+++ RECORDS PROVIDED +++

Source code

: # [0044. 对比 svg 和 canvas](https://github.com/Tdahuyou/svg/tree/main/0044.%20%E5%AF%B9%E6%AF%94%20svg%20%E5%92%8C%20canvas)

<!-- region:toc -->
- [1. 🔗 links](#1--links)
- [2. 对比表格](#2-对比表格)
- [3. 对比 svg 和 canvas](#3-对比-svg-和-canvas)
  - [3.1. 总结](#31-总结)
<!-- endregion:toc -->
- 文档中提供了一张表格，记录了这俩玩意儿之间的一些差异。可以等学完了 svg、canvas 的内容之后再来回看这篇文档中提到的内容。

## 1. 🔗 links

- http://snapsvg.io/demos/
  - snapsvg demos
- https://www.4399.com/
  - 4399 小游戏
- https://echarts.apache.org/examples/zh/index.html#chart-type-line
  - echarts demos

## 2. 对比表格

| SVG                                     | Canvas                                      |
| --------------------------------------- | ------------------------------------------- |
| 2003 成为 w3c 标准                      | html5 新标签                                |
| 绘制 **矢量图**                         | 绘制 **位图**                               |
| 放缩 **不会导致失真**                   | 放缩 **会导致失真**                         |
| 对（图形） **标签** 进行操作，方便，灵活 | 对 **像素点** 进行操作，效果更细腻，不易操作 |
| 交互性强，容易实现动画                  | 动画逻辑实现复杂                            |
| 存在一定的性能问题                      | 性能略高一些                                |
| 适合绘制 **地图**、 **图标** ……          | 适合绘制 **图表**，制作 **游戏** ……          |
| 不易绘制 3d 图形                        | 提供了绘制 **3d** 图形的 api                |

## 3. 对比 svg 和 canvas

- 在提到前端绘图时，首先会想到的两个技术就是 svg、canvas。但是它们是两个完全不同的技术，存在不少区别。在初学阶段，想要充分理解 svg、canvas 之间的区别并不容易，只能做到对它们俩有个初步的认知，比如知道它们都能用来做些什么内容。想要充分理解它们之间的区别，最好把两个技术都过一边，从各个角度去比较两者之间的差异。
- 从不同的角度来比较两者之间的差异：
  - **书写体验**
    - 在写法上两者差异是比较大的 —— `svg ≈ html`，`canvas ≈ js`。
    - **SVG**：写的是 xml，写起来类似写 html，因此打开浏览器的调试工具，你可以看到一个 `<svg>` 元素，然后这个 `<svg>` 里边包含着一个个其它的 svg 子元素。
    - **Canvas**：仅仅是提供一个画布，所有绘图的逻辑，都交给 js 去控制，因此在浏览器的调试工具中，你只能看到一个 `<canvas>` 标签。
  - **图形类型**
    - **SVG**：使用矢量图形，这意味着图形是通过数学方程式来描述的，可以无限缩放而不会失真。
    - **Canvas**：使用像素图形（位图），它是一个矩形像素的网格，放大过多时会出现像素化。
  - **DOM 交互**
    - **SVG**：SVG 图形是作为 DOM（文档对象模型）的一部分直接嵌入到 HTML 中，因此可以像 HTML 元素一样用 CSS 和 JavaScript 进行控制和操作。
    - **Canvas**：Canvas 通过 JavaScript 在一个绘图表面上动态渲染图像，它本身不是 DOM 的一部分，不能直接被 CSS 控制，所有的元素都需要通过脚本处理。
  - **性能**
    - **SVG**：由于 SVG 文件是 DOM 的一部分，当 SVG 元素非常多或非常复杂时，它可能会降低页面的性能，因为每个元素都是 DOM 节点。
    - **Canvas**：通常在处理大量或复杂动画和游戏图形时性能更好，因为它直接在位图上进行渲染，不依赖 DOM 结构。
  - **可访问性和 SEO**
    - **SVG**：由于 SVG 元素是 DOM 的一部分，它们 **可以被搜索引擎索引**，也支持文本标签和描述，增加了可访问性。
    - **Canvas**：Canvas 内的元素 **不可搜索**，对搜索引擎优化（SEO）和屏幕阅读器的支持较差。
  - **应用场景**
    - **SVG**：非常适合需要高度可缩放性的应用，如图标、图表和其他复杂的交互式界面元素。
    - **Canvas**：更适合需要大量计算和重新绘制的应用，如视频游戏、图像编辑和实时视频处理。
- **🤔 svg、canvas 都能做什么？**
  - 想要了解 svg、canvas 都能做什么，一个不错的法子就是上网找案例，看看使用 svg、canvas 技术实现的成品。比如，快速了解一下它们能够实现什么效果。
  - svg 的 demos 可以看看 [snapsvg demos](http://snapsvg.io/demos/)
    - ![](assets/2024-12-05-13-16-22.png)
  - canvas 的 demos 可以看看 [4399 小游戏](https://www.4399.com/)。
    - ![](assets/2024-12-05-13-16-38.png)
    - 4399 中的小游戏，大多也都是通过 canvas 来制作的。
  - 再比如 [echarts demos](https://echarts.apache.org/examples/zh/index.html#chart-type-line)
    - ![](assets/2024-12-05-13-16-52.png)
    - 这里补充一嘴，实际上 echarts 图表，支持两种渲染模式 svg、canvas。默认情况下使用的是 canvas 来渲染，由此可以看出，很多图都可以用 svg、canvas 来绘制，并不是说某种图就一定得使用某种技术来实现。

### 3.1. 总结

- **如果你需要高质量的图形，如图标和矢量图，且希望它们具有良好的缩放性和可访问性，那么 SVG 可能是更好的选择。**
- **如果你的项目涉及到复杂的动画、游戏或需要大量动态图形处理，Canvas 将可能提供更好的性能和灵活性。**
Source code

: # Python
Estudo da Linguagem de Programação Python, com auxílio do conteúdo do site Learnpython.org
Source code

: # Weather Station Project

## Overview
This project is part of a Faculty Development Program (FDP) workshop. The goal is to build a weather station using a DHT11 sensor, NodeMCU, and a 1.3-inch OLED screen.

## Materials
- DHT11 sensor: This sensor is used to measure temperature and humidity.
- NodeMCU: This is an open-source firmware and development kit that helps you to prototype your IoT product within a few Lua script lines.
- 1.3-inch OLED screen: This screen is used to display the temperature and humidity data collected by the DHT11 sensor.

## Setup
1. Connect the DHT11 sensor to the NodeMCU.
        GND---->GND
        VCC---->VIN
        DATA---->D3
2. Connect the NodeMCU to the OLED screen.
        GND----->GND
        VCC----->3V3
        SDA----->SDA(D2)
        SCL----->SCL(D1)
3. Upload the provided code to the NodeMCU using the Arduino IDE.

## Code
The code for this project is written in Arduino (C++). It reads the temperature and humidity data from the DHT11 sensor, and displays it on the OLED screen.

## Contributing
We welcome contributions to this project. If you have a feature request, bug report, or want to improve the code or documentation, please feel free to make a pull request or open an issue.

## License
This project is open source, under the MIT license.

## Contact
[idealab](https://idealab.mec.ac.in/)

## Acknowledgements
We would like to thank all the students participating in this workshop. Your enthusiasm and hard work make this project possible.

+++

**WHAT THIS TASK INVOLVES**
Find and copy every line in the entries above where the string "snapsvg" occurs.

**OUTPUT FOR THIS TASK**
- http://snapsvg.io/demos/
  - snapsvg demos
  - svg 的 demos 可以看看 [snapsvg demos](http://snapsvg.io/demos/)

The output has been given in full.